It's official. If you didn't know that First Lady Michelle Obama was just like you and me, her interview with CBS News confirmed it. The First Lady "accidentally" called herself a single mom while she was talking about the daily struggles of balancing family and work responsibilities.
This "accidental" phrase, by the way, is called a Freudian slip in the psychology world. A Freudian slip is when a word or phrase slips out of your mouth that you didn't mean...consciously. The kicker with Freudian slips is that, according to Sigmund Freud, they actually indicate how you feel unconsciously. Therefore, some psychologists would say that Mrs. Obama feels like a single parent at times, which makes sense given the schedule of her husband, President Barak Obama.
Ladies, if your romantic partner has every referred to you as "mom," that's a Freudian slip. One famous Freudian slip occurred when former Secretary of State, Condoleezza Rice referred to President George W. Bush as her husband.

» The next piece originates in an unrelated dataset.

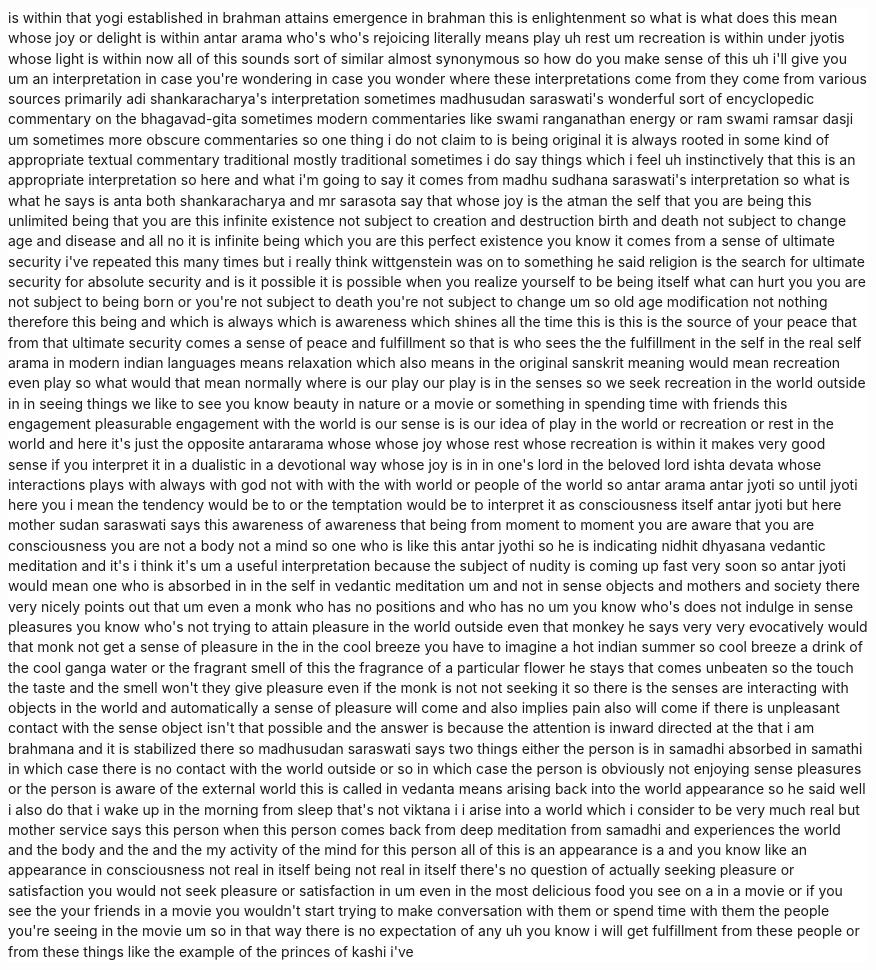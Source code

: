 is within that yogi established in brahman attains emergence in brahman this is enlightenment so what is what does this mean whose joy or delight is within antar arama who's who's rejoicing literally means play uh rest um recreation is within under jyotis whose light is within now all of this sounds sort of similar almost synonymous so how do you make sense of this uh i'll give you um an interpretation in case you're wondering in case you wonder where these interpretations come from they come from various sources primarily adi shankaracharya's interpretation sometimes madhusudan saraswati's wonderful sort of encyclopedic commentary on the bhagavad-gita sometimes modern commentaries like swami ranganathan energy or ram swami ramsar dasji um sometimes more obscure commentaries so one thing i do not claim to is being original it is always rooted in some kind of appropriate textual commentary traditional mostly traditional sometimes i do say things which i feel uh instinctively that this is an appropriate interpretation so here and what i'm going to say it comes from madhu sudhana saraswati's interpretation so what is what he says is anta both shankaracharya and mr sarasota say that whose joy is the atman the self that you are being this unlimited being that you are this infinite existence not subject to creation and destruction birth and death not subject to change age and disease and all no it is infinite being which you are this perfect existence you know it comes from a sense of ultimate security i've repeated this many times but i really think wittgenstein was on to something he said religion is the search for ultimate security for absolute security and is it possible it is possible when you realize yourself to be being itself what can hurt you you are not subject to being born or you're not subject to death you're not subject to change um so old age modification not nothing therefore this being and which is always which is awareness which shines all the time this is this is the source of your peace that from that ultimate security comes a sense of peace and fulfillment so that is who sees the the fulfillment in the self in the real self arama in modern indian languages means relaxation which also means in the original sanskrit meaning would mean recreation even play so what would that mean normally where is our play our play is in the senses so we seek recreation in the world outside in in seeing things we like to see you know beauty in nature or a movie or something in spending time with friends this engagement pleasurable engagement with the world is our sense is is our idea of play in the world or recreation or rest in the world and here it's just the opposite antararama whose whose joy whose rest whose recreation is within it makes very good sense if you interpret it in a dualistic in a devotional way whose joy is in in one's lord in the beloved lord ishta devata whose interactions plays with always with god not with with the with world or people of the world so antar arama antar jyoti so until jyoti here you i mean the tendency would be to or the temptation would be to interpret it as consciousness itself antar jyoti but here mother sudan saraswati says this awareness of awareness that being from moment to moment you are aware that you are consciousness you are not a body not a mind so one who is like this antar jyothi so he is indicating nidhit dhyasana vedantic meditation and it's i think it's um a useful interpretation because the subject of nudity is coming up fast very soon so antar jyoti would mean one who is absorbed in in the self in vedantic meditation um and not in sense objects and mothers and society there very nicely points out that um even a monk who has no positions and who has no um you know who's does not indulge in sense pleasures you know who's not trying to attain pleasure in the world outside even that monkey he says very very evocatively would that monk not get a sense of pleasure in the in the cool breeze you have to imagine a hot indian summer so cool breeze a drink of the cool ganga water or the fragrant smell of this the fragrance of a particular flower he stays that comes unbeaten so the touch the taste and the smell won't they give pleasure even if the monk is not not seeking it so there is the senses are interacting with objects in the world and automatically a sense of pleasure will come and also implies pain also will come if there is unpleasant contact with the sense object isn't that possible and the answer is because the attention is inward directed at the that i am brahmana and it is stabilized there so madhusudan saraswati says two things either the person is in samadhi absorbed in samathi in which case there is no contact with the world outside or so in which case the person is obviously not enjoying sense pleasures or the person is aware of the external world this is called in vedanta means arising back into the world appearance so he said well i also do that i wake up in the morning from sleep that's not viktana i i arise into a world which i consider to be very much real but mother service says this person when this person comes back from deep meditation from samadhi and experiences the world and the body and the and the my activity of the mind for this person all of this is an appearance is a and you know like an appearance in consciousness not real in itself being not real in itself there's no question of actually seeking pleasure or satisfaction you would not seek pleasure or satisfaction in um even in the most delicious food you see on a in a movie or if you see the your friends in a movie you wouldn't start trying to make conversation with them or spend time with them the people you're seeing in the movie um so in that way there is no expectation of any uh you know i will get fulfillment from these people or from these things like the example of the princes of kashi i've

With style and grace, Mrs. Obama recovered nicely. However, this verbal faux pas describes an experience that a lot of married, working women probably have. I know I did.
When you are married to a man who travels for business, it can feel like you are a single mother while he is away. I remember when my husband started the HBCU Digest, an online publication featuring achievements, news and commentary on our nation's historically black colleges and universities, it required (and still does) a good amount of travel to institutions of higher learning throughout the country. During these trips, I would refer to myself as a single-parent, and one day he frustratedly asked, "Why do you say that?"
I explained that when he was out of town everything defaulted to me, which could get overwhelming, particularly when I was pregnant with our boys. He pointed out that the term offended him because it lumped him in the category of men who start marriages and don't work on them; the same classification as men who create children and don't stick around to raise them. Of course, he is very physically, emotionally and financially present in our lives, so my single parent term rubbed him the wrong way. Additionally, he pointed out that I didn't have the struggles that lots of single parents faced, if for no other reason than because I knew my husband would return home eventually.
I tried to point out that I was being very literal when I used the term and that I only used it when he was out of town. When I said it, I literally meant that I was the sole person responsible for picking up our boys, cooking dinner and getting them ready for bed, all tasks that we would share if he was home. Additionally, I pointed out that when I am out of town, which is only about twice per year, I see him as a single parent.
Nevertheless, I eventually conceded the point because he did make some good arguments and the term sincerely offended him. But, I do think that it's quite interesting that Mrs. Obama has a similar experience. Wonder what Mr. President thought about her slip?